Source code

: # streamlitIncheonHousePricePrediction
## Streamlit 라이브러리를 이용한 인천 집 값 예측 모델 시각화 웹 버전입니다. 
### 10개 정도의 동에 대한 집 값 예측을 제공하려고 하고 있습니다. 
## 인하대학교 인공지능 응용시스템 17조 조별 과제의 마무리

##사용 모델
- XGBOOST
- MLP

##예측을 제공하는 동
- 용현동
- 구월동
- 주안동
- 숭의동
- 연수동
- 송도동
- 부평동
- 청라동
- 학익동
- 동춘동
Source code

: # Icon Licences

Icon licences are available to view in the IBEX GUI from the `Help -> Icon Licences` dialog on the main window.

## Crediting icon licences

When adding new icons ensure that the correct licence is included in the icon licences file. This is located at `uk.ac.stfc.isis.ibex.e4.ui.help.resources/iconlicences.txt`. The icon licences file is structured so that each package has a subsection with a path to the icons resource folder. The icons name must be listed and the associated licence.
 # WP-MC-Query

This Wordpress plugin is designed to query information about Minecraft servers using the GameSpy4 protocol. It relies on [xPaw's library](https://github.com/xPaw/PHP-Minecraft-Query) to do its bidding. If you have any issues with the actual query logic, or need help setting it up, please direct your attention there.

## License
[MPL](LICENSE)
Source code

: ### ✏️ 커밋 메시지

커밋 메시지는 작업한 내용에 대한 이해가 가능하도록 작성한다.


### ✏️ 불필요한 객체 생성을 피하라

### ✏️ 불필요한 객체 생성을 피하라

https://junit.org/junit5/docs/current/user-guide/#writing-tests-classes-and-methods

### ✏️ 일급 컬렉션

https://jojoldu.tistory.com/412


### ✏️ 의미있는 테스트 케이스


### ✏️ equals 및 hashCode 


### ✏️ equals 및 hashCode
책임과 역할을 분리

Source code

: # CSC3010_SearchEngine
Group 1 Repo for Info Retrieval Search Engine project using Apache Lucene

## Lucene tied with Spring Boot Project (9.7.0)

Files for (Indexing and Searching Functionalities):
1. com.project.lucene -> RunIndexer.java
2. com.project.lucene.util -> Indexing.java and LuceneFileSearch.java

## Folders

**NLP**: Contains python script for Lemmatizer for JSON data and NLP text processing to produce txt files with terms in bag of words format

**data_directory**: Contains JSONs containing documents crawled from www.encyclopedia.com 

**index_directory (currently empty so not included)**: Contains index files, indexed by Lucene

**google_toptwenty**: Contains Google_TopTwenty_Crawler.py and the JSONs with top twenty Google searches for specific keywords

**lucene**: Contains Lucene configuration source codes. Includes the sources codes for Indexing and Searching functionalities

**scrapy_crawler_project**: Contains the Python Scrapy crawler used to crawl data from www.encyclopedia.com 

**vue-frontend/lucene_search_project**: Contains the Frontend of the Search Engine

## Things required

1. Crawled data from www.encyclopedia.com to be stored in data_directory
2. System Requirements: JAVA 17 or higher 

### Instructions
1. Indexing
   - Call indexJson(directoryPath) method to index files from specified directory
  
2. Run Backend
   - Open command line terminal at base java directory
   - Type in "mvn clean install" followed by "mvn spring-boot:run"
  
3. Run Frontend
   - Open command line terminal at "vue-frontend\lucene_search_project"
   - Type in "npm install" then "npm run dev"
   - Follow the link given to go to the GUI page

Task objective:
If a line in the entries above has the word "Type", copy it.

Solved problem:
   - Type in "mvn clean install" followed by "mvn spring-boot:run"
   - Type in "npm install" then "npm run dev"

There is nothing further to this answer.